Digital cameras have successfully reversed the decline that photography was suffering towards the end of the 20th century, and there are now more casual, hobbyist, and professional photographers than ever before. Perhaps unsurprisingly, there has been an accompanying increase in the size of the photography market as well.
This increase is particularly acute in the online sector, helped along by the large number of galleries and exhibitions which were closed or cancelled during 2020. In our modern, social media-centric world, those who are looking at buying photography online are just as keen to explore the latest trends as the photographers themselves.
To that end, we have taken a deep dive into the endless resource of photography information, tips, and tricks that can be found on the web in 2021. Whilst predicting can never be an exact science, there are plenty of patterns beginning to emerge which provide fascinating clues as to what the hottest photography trends might be as we move into 2022. Let’s take a look!
Predicting what styles might be popular a year from now is incredibly difficult in every area, but on the plus side, art seems to have a much longer shelf life than the latest fashions or popular music. Here are five styles which seem to be gaining traction in late 2021, and could explode in the coming months:
Sharply contrasting (no pun intended) the look of the minimalist and unedited styles we’ll be discussing shortly, at the other end of the spectrum there seems to be a push towards using ever brighter and stronger colors. With upwards of a million images shared on sites such as Instagram and Facebook every day, it can seem impossible to make your shots stand out from the crowd.
Some photographers are not impressed, however; photography is usually about capturing accurate, natural scenes. On the other hand, the trend within the wider art world towards graffiti and street art has made it “cool” to walk in the opposite direction to established trends. So, color? Or dark and moody?
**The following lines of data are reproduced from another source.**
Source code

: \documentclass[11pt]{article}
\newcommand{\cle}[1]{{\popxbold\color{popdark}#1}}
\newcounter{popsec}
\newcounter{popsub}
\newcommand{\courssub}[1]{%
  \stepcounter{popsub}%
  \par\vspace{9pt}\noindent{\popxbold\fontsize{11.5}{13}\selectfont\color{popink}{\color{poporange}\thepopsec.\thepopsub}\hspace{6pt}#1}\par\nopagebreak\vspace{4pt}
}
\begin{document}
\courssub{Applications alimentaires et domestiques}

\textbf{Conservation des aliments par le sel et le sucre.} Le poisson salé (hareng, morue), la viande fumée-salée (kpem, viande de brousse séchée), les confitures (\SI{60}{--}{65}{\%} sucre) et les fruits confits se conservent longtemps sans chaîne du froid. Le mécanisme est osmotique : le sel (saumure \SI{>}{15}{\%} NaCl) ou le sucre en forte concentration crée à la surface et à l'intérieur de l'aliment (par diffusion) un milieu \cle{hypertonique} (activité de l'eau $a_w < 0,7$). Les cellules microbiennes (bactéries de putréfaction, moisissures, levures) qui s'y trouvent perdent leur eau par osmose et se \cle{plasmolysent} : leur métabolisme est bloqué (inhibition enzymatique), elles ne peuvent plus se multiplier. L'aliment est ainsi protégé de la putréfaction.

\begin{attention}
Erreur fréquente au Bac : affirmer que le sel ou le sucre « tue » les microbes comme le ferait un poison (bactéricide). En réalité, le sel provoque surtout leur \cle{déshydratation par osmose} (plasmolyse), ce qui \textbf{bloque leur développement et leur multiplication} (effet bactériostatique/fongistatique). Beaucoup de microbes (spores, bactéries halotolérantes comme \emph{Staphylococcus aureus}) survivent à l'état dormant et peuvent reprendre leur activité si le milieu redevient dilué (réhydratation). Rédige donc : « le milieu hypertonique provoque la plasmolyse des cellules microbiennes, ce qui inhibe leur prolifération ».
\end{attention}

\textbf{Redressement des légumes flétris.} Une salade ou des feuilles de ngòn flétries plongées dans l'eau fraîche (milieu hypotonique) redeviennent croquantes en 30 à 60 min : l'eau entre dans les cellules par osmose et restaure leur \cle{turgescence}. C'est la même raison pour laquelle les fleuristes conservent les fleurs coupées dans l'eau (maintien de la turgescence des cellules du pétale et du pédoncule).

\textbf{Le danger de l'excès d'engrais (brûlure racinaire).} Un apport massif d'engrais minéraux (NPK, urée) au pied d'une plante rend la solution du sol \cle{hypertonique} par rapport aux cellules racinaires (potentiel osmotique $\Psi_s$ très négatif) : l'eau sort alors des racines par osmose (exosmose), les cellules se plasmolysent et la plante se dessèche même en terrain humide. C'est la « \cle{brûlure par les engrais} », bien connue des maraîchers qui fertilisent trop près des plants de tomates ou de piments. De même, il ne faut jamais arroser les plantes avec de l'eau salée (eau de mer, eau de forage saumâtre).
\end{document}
Which side will find a place in your work, or on the walls of your home?
The camera market has been built on top of photographers’ seemingly insatiable appetite for greater complexity and an ever-expanding suite of options and features. In recent years, progress appears to have slowed down suggesting that camera technology might finally have matured past the level which many photographers require.
Composition, color management, lens selection, and post-production; these techniques (and many more) are now seen as essential to getting a good shot. Some photographers now believe it is time to take a step back, refocus on the subject, and take a more minimalist approach to getting the “perfect” shot. Simpler scenes require less time to set up, allowing photographers to be more spontaneous with what they capture.
Taking minimalism to what some might call an extreme level is the trend towards unedited photographs – a brave choice when photographers know that their work is likely to be compared to filtered, retouched images captured by their competitors.
Nevertheless, this trend towards unfiltered beauty has been evident in the marketing and fashion worlds for some time now, so it is unsurprising that it seems to be spreading to the art world as well.
It is slightly easier to predict how things are likely to progress as far as photo technology is concerned, as capturing pictures has effectively become a utility function of our devices. The temptation to fight back against the seemingly unstoppable progress of technology has thrown up a couple of wildcards, however:
Back on Film
When film was the only option for taking photographs, it was often seen as being too difficult for casual and amateur photographers to use. The ability to view your picture immediately after taking it sparked a revolution, helping those who were unfamiliar with the multitude of settings on their camera to experiment and learn much faster than was possible in the past.
Surprisingly, an increasing number of people are now flocking back to the film-based cameras which were shunned in the past. Film forces photographers to think much more about what they want to capture and getting the perfect shot first-time means dedicating plenty of time to choosing the right modes and settings beforehand.
Many younger photographers are now exploring dark room techniques for the first time, rather than relying on filters and retouching software to enhance their creativity.
Sony Mirrorless Cameras
The digital SLR was a breakthrough product, finally convincing many professional photographers to ditch their film-based cameras and move into the digital age. Smartphones and compact cameras are quickly catching up with their more expensive cousins however, leaving some photographers wondering if they really need to carry a bulky, heavy, SLR camera to capture their latest shots.
At the professional end of the market, Sony’s mirrorless Alpha 7 series has plenty of fans. With a resolution of up to 61MP at 10fps it’s easy to see why, but the cameras are currently prohibitively expensive for enthusiasts. It will be interesting to see if these technologies can topple the DSLR as the professionals go-to camera next year.
360 Degree Photography
The use of 360-degree imaging to share accurate views of properties for sale has been growing steadily over the past decade, but looks set to explode into the wider photography market next year. Shooting panorama’s of outdoor scenes has proved popular with smartphone owners, and virtual reality headsets are now able to take these images and map them back into view at a later date.
Expect to see 360-degree drones become much cheaper next year, and ever more creative ways of sharing the finished images such as physical globes.